▸ **THE PROBLEM**:
Go line by line through the entries below and copy those containing the string "citep".

Rendered images with source text:

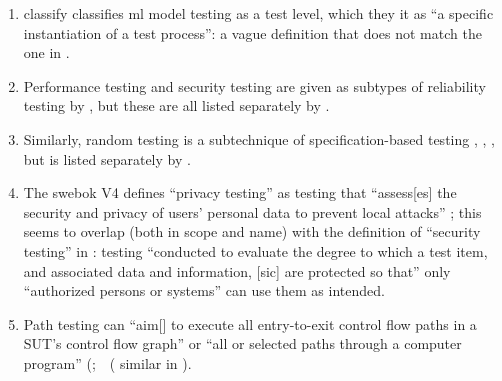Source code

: \begin{enumerate}
    \item %
           \citetISTQB{} \ifnotpaper classify \else classifies \fi
          \acs{ml} model testing as a test level, which \ifnotpaper they \else
              it \fi {} as ``a specific instantiation of a
          test process'': a vague definition that does not match the one in
          .
    \item %
          Performance testing and security testing are given as subtypes of
          reliability testing by \citet{ISO_IEC2023a}, but these are all listed
          separately by \citet[p.~53]{Firesmith2015}.
    \item %
          Similarly, random testing is a subtechnique of specification-based
          testing \ifnotpaper
              \citetext{\citealp[pp.~7, 22]{IEEE2022};
                  \citeyear[pp.~5, 20, Fig.~2]{IEEE2021};
                  \citealp[p.~5\=/12]{SWEBOK2024}; \citealpISTQB{}} \else
              \cite[pp.~7, 22]{IEEE2022}, \cite{ISTQB},
              \cite[p.~5\=/12]{SWEBOK2024}, \cite[pp.~5, 20, Fig.~2]{IEEE2021}
          \fi but is listed
          separately by \citet[p.~46]{Firesmith2015}.
    \item %
          The \acs{swebok} V4 defines ``privacy testing'' as testing that
          ``assess[es] the security and privacy of users' personal data to
          prevent local attacks'' \citep[p.~5-10]{SWEBOK2024}; this seems to
          overlap (both in scope and name) with the definition of ``security
          testing'' in \citep[p.~7]{IEEE2022}: testing
          ``conducted to evaluate the degree to which a test item, and
          associated data and information, [sic] are protected so that'' only
          ``authorized persons or systems'' can use them as intended.
    \item %
          Path testing can ``aim[] to execute all entry-to-exit control flow
          paths in a SUT's control flow graph'' \citep[p.~5-13]{SWEBOK2024} or
          ``all or selected paths through a computer program''
          \ifnotpaper (\else \fi \citealp[p.~316]{IEEE2017}\ifnotpaper;\ \else\ (\fi%
          similar in \citealp[p.~119]{Patton2006}).

\end{enumerate}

▸ **WRITTEN REPLY**:
          prevent local attacks'' \citep[p.~5-10]{SWEBOK2024}; this seems to
          testing'' in \citep[p.~7]{IEEE2022}: testing
          paths in a SUT's control flow graph'' \citep[p.~5-13]{SWEBOK2024} or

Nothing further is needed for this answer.